バンドの1つの到達点がここに!☆The Replacements『Don't Tell A Soul』
Don't Tell a Soul
発表年:1989年
ez的ジャンル:USオルタナ・ロック
気分は... :たまにはロックを!

最近、本格的なロック作品を取り上げていなかったですね...
ということでセレクトしたのがThe Replacements『Don't Tell A Soul』(1989年)です。

80年代半ばから後半にかけて、僕の全米Top40離れ、ロック離れが進み、特に売れ線USロックを殆ど聴かなくなりました。かろうじてオルタナ系USロックを少し聴いていた程度でしたね。例えば、R.E.M.The Smithereensとか...今日紹介するThe Replacements『Don't Tell A Soul』もそんな1枚です。

The Replacementsは、1979年にミネアポリスで結成されたロック・バンド。
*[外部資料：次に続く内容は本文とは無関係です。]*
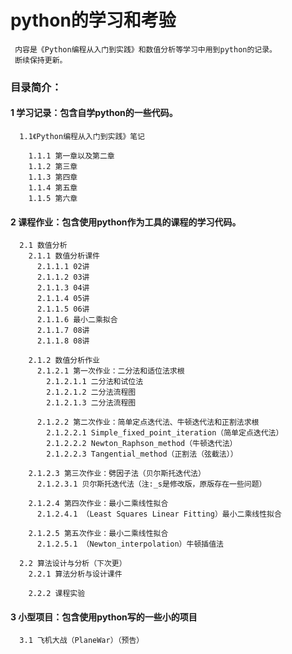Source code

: # **python的学习和考验**
     内容是《Python编程从入门到实践》和数值分析等学习中用到python的记录。
     断续保持更新。
     

### 目录简介：
#### 1 学习记录：包含自学python的一些代码。
      1.1《Python编程从入门到实践》笔记
      
        1.1.1 第一章以及第二章
        1.1.2 第三章
        1.1.3 第四章
        1.1.4 第五章
        1.1.5 第六章
        
#### 2 课程作业：包含使用python作为工具的课程的学习代码。
      2.1 数值分析
        2.1.1 数值分析课件
          2.1.1.1 02讲
          2.1.1.2 03讲
          2.1.1.3 04讲
          2.1.1.4 05讲
          2.1.1.5 06讲
          2.1.1.6 最小二乘拟合
          2.1.1.7 08讲
          2.1.1.8 08讲
          
        2.1.2 数值分析作业
          2.1.2.1 第一次作业：二分法和适位法求根
            2.1.2.1.1 二分法和试位法
            2.1.2.1.2 二分法流程图
            2.1.2.1.3 二分法流程图
          
          2.1.2.2 第二次作业：简单定点迭代法、牛顿迭代法和正割法求根
            2.1.2.2.1 Simple_fixed_point_iteration（简单定点迭代法）
            2.1.2.2.2 Newton_Raphson_method（牛顿迭代法）
            2.1.2.2.3 Tangential_method（正割法（弦截法））
          
        2.1.2.3 第三次作业：劈因子法（贝尔斯托迭代法）
          2.1.2.3.1 贝尔斯托迭代法（注:_s是修改版，原版存在一些问题）
        
        2.1.2.4 第四次作业：最小二乘线性拟合
          2.1.2.4.1 （Least Squares Linear Fitting）最小二乘线性拟合
          
        2.1.2.5 第五次作业：最小二乘线性拟合
          2.1.2.5.1 （Newton_interpolation）牛顿插值法
          
      2.2 算法设计与分析（下次更）
        2.2.1 算法分析与设计课件
        
        2.2.2 课程实验
          
#### 3 小型项目：包含使用python写的一些小的项目
      3.1 飞机大战（PlaneWar）（预告）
結成時のメンバーはPaul Westerberg(vo、g)、Bob Stinson(g)、Tommy Stinson(b)、Chris Mars(ds)の4名。

1981年にエネルギッシュでハードコアなデビュー・アルバム『Sorry Ma, Forgot to Take Out the Trash』をリリース。ミニ・アルバム『Stink』(1982年)を挟んで、『Hootenanny 』(1983年)、『Let It Be』(1984年)といったアルバムをリリースし、音楽的な幅を広げたロック・バンドへと成熟していきます。

ライブ・アルバム『The Shit Hits the Fans』を最後にレコード会社を移籍し(Twin/ToneからメジャーのSireへ)、『Tim』(1985年)をリリースしますが、グループの音楽性の変化に反対であったBob Stinsonがグループを脱退します。ギタリスト不在のまま『Pleased to Meet Me』(1987年)をリリースした後、新ギタリストSlim Dunlapが加入します。

ソングライティングも手掛けるフロントマンPaul Westerbergの存在が際立つようになってきたグループは『Don't Tell a Soul』(1989年)で音楽的ピークを迎え、『All Shook Down』(1990年)のリリースを最後に解散します。

最後まで商業的な成功は皆無でしたが、その後のシーンに与えた影響は相当大きいグループだったのでは?メインストリームなロックしか聴かない人にはあまり認知されていないが、インディーズ/オルタナ系を聴く人からは絶大な支持を得ていたのがMats(Replacementsの通称)だったのではないかと思います。

6枚目のスタジオ・アルバムとなる本作The Replacements『Don't Tell A Soul』(1989年)は、彼らの最高傑作との呼び声が高い一方、ハードなサウンドを好む初期ファンには物足りなさも残る賛否両論のアルバムかもしれません。

個人的にはジャケ写真のような枯れた成熟感にグッときます。
メンバー交代もあり、バンドの持つエネルギッシュな側面は影を潜めていますが、ソングライティング能力に磨きがかかったPaul Westerbergの歌を存分に堪能できます。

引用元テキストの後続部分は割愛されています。